Entries taken from a collection
*** Begin section ***
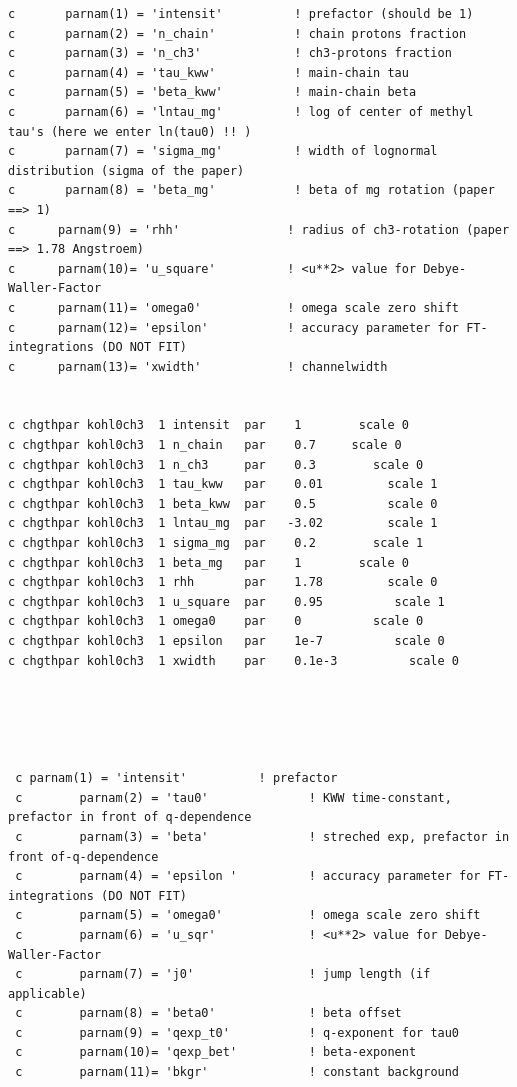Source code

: \documentclass[11pt,fleqn]{book} %
\begin{document}
\begin{verbatim}
c       parnam(1) = 'intensit'          ! prefactor (should be 1)
c		parnam(2) = 'n_chain'           ! chain protons fraction
c       parnam(3) = 'n_ch3'             ! ch3-protons fraction
c       parnam(4) = 'tau_kww'           ! main-chain tau
c       parnam(5) = 'beta_kww'          ! main-chain beta
c       parnam(6) = 'lntau_mg'          ! log of center of methyl tau's (here we enter ln(tau0) !! )
c       parnam(7) = 'sigma_mg'          ! width of lognormal distribution (sigma of the paper)
c       parnam(8) = 'beta_mg'           ! beta of mg rotation (paper ==> 1)
c      parnam(9) = 'rhh'               ! radius of ch3-rotation (paper ==> 1.78 Angstroem)
c      parnam(10)= 'u_square'          ! <u**2> value for Debye-Waller-Factor
c      parnam(11)= 'omega0'            ! omega scale zero shift
c      parnam(12)= 'epsilon'           ! accuracy parameter for FT-integrations (DO NOT FIT)
c      parnam(13)= 'xwidth'            ! channelwidth


c chgthpar kohl0ch3  1 intensit  par    1        scale 0      
c chgthpar kohl0ch3  1 n_chain   par    0.7     scale 0
c chgthpar kohl0ch3  1 n_ch3     par    0.3        scale 0
c chgthpar kohl0ch3  1 tau_kww   par    0.01         scale 1
c chgthpar kohl0ch3  1 beta_kww  par    0.5 	     scale 0
c chgthpar kohl0ch3  1 lntau_mg  par   -3.02	     scale 1
c chgthpar kohl0ch3  1 sigma_mg  par    0.2        scale 1
c chgthpar kohl0ch3  1 beta_mg   par    1 	     scale 0
c chgthpar kohl0ch3  1 rhh       par    1.78 	     scale 0
c chgthpar kohl0ch3  1 u_square  par    0.95          scale 1
c chgthpar kohl0ch3  1 omega0    par    0          scale 0
c chgthpar kohl0ch3  1 epsilon   par    1e-7          scale 0
c chgthpar kohl0ch3  1 xwidth    par    0.1e-3          scale 0





 c parnam(1) = 'intensit'          ! prefactor
 c        parnam(2) = 'tau0'              ! KWW time-constant, prefactor in front of q-dependence
 c        parnam(3) = 'beta'              ! streched exp, prefactor in front of-q-dependence
 c        parnam(4) = 'epsilon '          ! accuracy parameter for FT-integrations (DO NOT FIT)
 c        parnam(5) = 'omega0'            ! omega scale zero shift
 c        parnam(6) = 'u_sqr'             ! <u**2> value for Debye-Waller-Factor
 c        parnam(7) = 'j0'                ! jump length (if applicable)
 c        parnam(8) = 'beta0'             ! beta offset
 c        parnam(9) = 'qexp_t0'           ! q-exponent for tau0
 c        parnam(10)= 'qexp_bet'          ! beta-exponent 
 c        parnam(11)= 'bkgr'              ! constant background 



\end{verbatim}
\end{document}
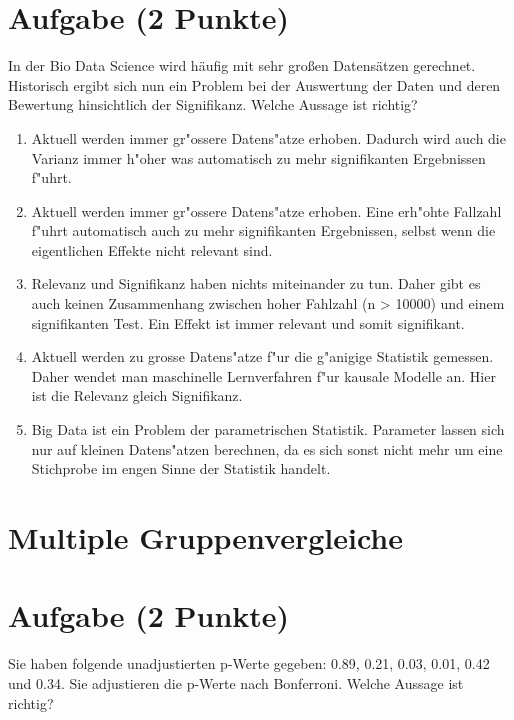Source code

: \documentclass[a4paper, 9pt]{scrartcl}\usepackage[]{graphicx}\usepackage[]{xcolor}
\begin{document}
\section{Aufgabe \hfill (2 Punkte)}

In der Bio Data Science wird h{\"a}ufig mit sehr gro{\ss}en Datens{\"a}tzen
gerechnet. Historisch ergibt sich nun ein Problem bei der Auswertung der
Daten und deren Bewertung hinsichtlich der Signifikanz. Welche Aussage ist richtig?



\begin{enumerate}
\item [\textbf{A} \msquare] Aktuell werden immer gr{"o}ssere Datens{"a}tze erhoben. Dadurch wird auch die Varianz immer h{"o}her was automatisch zu mehr signifikanten Ergebnissen f{"u}hrt.
\item [\textbf{B} \msquare] Aktuell werden immer gr{"o}ssere Datens{"a}tze erhoben. Eine erh{"o}hte Fallzahl f{"u}hrt automatisch auch zu mehr signifikanten Ergebnissen, selbst wenn die eigentlichen Effekte nicht relevant sind.
\item [\textbf{C} \msquare] Relevanz und Signifikanz haben nichts miteinander zu tun. Daher gibt es auch keinen Zusammenhang zwischen hoher Fahlzahl (n > 10000) und einem signifikanten Test. Ein Effekt ist immer relevant und somit signifikant.
\item [\textbf{D} \msquare] Aktuell werden zu grosse Datens{"a}tze f{"u}r die g{"a}nigige Statistik gemessen. Daher wendet man maschinelle Lernverfahren f{"u}r kausale Modelle an. Hier ist die Relevanz gleich Signifikanz.
\item [\textbf{E} \msquare] Big Data ist ein Problem der parametrischen Statistik. Parameter lassen sich nur auf kleinen Datens{"a}tzen berechnen, da es sich sonst nicht mehr um eine Stichprobe im engen Sinne der Statistik handelt.
\end{enumerate}
\section*{Multiple Gruppenvergleiche}    

\section{Aufgabe \hfill (2 Punkte)}



Sie haben folgende unadjustierten p-Werte gegeben: 0.89, 0.21, 0.03, 0.01, 0.42 und 0.34. Sie adjustieren die p-Werte nach
Bonferroni. Welche Aussage ist richtig?
\end{document}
*** End section ***
### Task
Reproduce the records exactly, images excluded.

### Solved problem
Source code

: \documentclass[11pt,fleqn]{book} %
\begin{document}
\begin{verbatim}
c       parnam(1) = 'intensit'          ! prefactor (should be 1)
c		parnam(2) = 'n_chain'           ! chain protons fraction
c       parnam(3) = 'n_ch3'             ! ch3-protons fraction
c       parnam(4) = 'tau_kww'           ! main-chain tau
c       parnam(5) = 'beta_kww'          ! main-chain beta
c       parnam(6) = 'lntau_mg'          ! log of center of methyl tau's (here we enter ln(tau0) !! )
c       parnam(7) = 'sigma_mg'          ! width of lognormal distribution (sigma of the paper)
c       parnam(8) = 'beta_mg'           ! beta of mg rotation (paper ==> 1)
c      parnam(9) = 'rhh'               ! radius of ch3-rotation (paper ==> 1.78 Angstroem)
c      parnam(10)= 'u_square'          ! <u**2> value for Debye-Waller-Factor
c      parnam(11)= 'omega0'            ! omega scale zero shift
c      parnam(12)= 'epsilon'           ! accuracy parameter for FT-integrations (DO NOT FIT)
c      parnam(13)= 'xwidth'            ! channelwidth


c chgthpar kohl0ch3  1 intensit  par    1        scale 0      
c chgthpar kohl0ch3  1 n_chain   par    0.7     scale 0
c chgthpar kohl0ch3  1 n_ch3     par    0.3        scale 0
c chgthpar kohl0ch3  1 tau_kww   par    0.01         scale 1
c chgthpar kohl0ch3  1 beta_kww  par    0.5 	     scale 0
c chgthpar kohl0ch3  1 lntau_mg  par   -3.02	     scale 1
c chgthpar kohl0ch3  1 sigma_mg  par    0.2        scale 1
c chgthpar kohl0ch3  1 beta_mg   par    1 	     scale 0
c chgthpar kohl0ch3  1 rhh       par    1.78 	     scale 0
c chgthpar kohl0ch3  1 u_square  par    0.95          scale 1
c chgthpar kohl0ch3  1 omega0    par    0          scale 0
c chgthpar kohl0ch3  1 epsilon   par    1e-7          scale 0
c chgthpar kohl0ch3  1 xwidth    par    0.1e-3          scale 0





 c parnam(1) = 'intensit'          ! prefactor
 c        parnam(2) = 'tau0'              ! KWW time-constant, prefactor in front of q-dependence
 c        parnam(3) = 'beta'              ! streched exp, prefactor in front of-q-dependence
 c        parnam(4) = 'epsilon '          ! accuracy parameter for FT-integrations (DO NOT FIT)
 c        parnam(5) = 'omega0'            ! omega scale zero shift
 c        parnam(6) = 'u_sqr'             ! <u**2> value for Debye-Waller-Factor
 c        parnam(7) = 'j0'                ! jump length (if applicable)
 c        parnam(8) = 'beta0'             ! beta offset
 c        parnam(9) = 'qexp_t0'           ! q-exponent for tau0
 c        parnam(10)= 'qexp_bet'          ! beta-exponent 
 c        parnam(11)= 'bkgr'              ! constant background 



\end{verbatim}
\end{document}
Source code

: \documentclass[a4paper, 9pt]{scrartcl}\usepackage[]{graphicx}\usepackage[]{xcolor}
\begin{document}
\section{Aufgabe \hfill (2 Punkte)}

In der Bio Data Science wird h{\"a}ufig mit sehr gro{\ss}en Datens{\"a}tzen
gerechnet. Historisch ergibt sich nun ein Problem bei der Auswertung der
Daten und deren Bewertung hinsichtlich der Signifikanz. Welche Aussage ist richtig?



\begin{enumerate}
\item [\textbf{A} \msquare] Aktuell werden immer gr{"o}ssere Datens{"a}tze erhoben. Dadurch wird auch die Varianz immer h{"o}her was automatisch zu mehr signifikanten Ergebnissen f{"u}hrt.
\item [\textbf{B} \msquare] Aktuell werden immer gr{"o}ssere Datens{"a}tze erhoben. Eine erh{"o}hte Fallzahl f{"u}hrt automatisch auch zu mehr signifikanten Ergebnissen, selbst wenn die eigentlichen Effekte nicht relevant sind.
\item [\textbf{C} \msquare] Relevanz und Signifikanz haben nichts miteinander zu tun. Daher gibt es auch keinen Zusammenhang zwischen hoher Fahlzahl (n > 10000) und einem signifikanten Test. Ein Effekt ist immer relevant und somit signifikant.
\item [\textbf{D} \msquare] Aktuell werden zu grosse Datens{"a}tze f{"u}r die g{"a}nigige Statistik gemessen. Daher wendet man maschinelle Lernverfahren f{"u}r kausale Modelle an. Hier ist die Relevanz gleich Signifikanz.
\item [\textbf{E} \msquare] Big Data ist ein Problem der parametrischen Statistik. Parameter lassen sich nur auf kleinen Datens{"a}tzen berechnen, da es sich sonst nicht mehr um eine Stichprobe im engen Sinne der Statistik handelt.
\end{enumerate}
\section*{Multiple Gruppenvergleiche}    

\section{Aufgabe \hfill (2 Punkte)}



Sie haben folgende unadjustierten p-Werte gegeben: 0.89, 0.21, 0.03, 0.01, 0.42 und 0.34. Sie adjustieren die p-Werte nach
Bonferroni. Welche Aussage ist richtig?
\end{document}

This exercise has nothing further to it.